Oil hit a wall again, failing to sustain a rally above $50 a barrel for a third straight session.
That’s partly because demand typically drops this time of year as many crude-processing plants shut down in the fall for maintenance. But it’s also because producers are coming to the futures market whenever West Texas Intermediate prices approach $50 to lock in profits. While that protects them against a slump, it also makes it more difficult for futures to rise further. Meanwhile, for the third time this month, a hurricane is heading toward the Caribbean.
“We are moving into the autumn period and that typically is a weaker period seasonally for oil demand,” Harry Tchilinguirian, head of commodity markets strategy at BNP Paribas SA in London, said by telephone. At the same time, “$50 is pretty much the magic number which oil producers come in and hedge. The price of WTI is up against a wall, a producer hedge wall, and it’s going to be difficult to overcome that.”
While oil’s peaks above $50 have so far failed to stick, futures have gained some strength after the Organization of Petroleum Exporting Countries and the International Energy Agency boosted their forecasts for global demand last week. In the U.S., shale producers are set to churn a record 6.08 million barrels a day in October, according to the Energy Information Administration.
WTI for October delivery rose 2 cents to settle at $49.91 a barrel on the New York Mercantile Exchange. Total volume traded was about 18 percent below the 100-day average.
Brent for November settlement fell 14 cents to end the session at $55.48 a barrel on the London-based ICE Futures Europe exchange.
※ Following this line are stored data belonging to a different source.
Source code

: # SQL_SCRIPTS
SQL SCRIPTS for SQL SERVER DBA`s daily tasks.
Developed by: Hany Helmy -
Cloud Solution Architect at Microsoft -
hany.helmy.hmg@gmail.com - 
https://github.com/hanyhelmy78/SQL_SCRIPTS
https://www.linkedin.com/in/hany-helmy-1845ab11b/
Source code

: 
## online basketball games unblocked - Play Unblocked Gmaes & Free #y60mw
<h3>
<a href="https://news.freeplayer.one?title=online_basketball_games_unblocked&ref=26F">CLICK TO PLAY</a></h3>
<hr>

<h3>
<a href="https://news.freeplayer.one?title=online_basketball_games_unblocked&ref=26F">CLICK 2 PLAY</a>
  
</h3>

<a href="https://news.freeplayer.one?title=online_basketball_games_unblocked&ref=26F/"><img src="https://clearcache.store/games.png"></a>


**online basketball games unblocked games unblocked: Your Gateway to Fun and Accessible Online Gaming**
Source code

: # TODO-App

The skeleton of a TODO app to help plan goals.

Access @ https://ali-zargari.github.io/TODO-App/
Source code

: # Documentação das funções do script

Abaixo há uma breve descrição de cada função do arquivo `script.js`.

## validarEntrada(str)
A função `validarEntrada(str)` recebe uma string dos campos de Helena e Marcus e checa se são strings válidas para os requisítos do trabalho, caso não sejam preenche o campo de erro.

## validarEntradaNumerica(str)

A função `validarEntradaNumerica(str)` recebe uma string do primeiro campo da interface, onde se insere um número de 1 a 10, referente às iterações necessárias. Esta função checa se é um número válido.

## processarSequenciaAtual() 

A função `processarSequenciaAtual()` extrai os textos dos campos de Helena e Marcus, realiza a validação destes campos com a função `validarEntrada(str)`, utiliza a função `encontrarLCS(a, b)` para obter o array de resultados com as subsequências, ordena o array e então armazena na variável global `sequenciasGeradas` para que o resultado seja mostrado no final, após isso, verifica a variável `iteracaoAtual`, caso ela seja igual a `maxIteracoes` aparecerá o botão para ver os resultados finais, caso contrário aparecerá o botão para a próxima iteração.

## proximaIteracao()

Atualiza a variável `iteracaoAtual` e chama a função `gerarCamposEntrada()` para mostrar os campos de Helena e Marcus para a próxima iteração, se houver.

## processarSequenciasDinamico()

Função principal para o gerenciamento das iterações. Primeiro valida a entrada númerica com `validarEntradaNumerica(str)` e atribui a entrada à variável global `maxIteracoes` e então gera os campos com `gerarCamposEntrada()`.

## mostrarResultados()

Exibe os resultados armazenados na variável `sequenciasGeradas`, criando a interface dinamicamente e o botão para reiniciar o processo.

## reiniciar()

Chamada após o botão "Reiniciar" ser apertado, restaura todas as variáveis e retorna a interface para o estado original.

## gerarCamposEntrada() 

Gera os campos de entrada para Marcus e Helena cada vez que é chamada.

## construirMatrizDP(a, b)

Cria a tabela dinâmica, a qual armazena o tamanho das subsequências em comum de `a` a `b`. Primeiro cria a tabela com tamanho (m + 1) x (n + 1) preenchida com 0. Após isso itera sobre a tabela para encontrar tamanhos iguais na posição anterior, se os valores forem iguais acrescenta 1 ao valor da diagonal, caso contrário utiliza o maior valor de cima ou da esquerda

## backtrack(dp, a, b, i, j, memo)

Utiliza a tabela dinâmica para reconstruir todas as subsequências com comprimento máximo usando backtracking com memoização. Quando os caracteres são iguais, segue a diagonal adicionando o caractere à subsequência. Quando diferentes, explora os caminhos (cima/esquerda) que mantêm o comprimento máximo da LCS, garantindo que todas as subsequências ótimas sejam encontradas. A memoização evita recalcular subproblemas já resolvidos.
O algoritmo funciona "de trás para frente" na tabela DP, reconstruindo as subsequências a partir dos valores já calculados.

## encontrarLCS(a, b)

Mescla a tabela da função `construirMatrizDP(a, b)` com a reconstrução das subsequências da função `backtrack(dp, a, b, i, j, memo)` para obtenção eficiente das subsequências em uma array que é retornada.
The global benchmark crude traded at a premium of $5.13 to November WTI.
U.S. refineries, including Phillips 66’s plant in Ponca City, Oklahoma, and Total SA’s Port Arthur, Texas, facility will start seasonal maintenance this month. Other plants that were knocked offline by Hurricane Harvey, including the nation’s largest, are still working to reach normal operating levels.
“We’re going to see some recovery in Texas but we’re also going to see some reductions in refining activity in the rest of the country,” Bill O’Grady, chief market strategist at Confluence Investment Management in St. Louis, said by telephone. “Demand for crude will probably stay pretty weak.”
Hurricane Maria intensified into a major hurricane on Monday and is expected to continue strengthening as it closes in on the Leeward Islands, the National Hurricane Center said in an advisory. Maximum sustained winds approached 125 miles (201 kilometers) an hour, and Maria is not forecast to weaken as she rakes islands already devastated by Irma.
Puma Energy plans to shut its petroleum terminal in St. Thomas, U.S. Virgin Islands ahead of Hurricane Maria, according to the company. Ports in Puerto Rico and the U.S. Virgin Islands are scheduled to shut Tuesday in preparation for the hurricane, according to the U.S. Coast Guard.
- Cushing, Oklahoma crude stockpiles increased by 900,000 barrels in the week ended Sept. 15, according to a forecast compiled by Bloomberg.
- Permian shale basin drillers, once the darlings of the U.S. oil industry, now look like fat targets for acquisitions and activist investors, analysts at Stifel Nicolaus & Co. said.
- Saudi Arabian crude shipments dropped in July to their lowest level in almost three years as the world’s biggest oil exporter intensified efforts to curb supply to counter a global glut.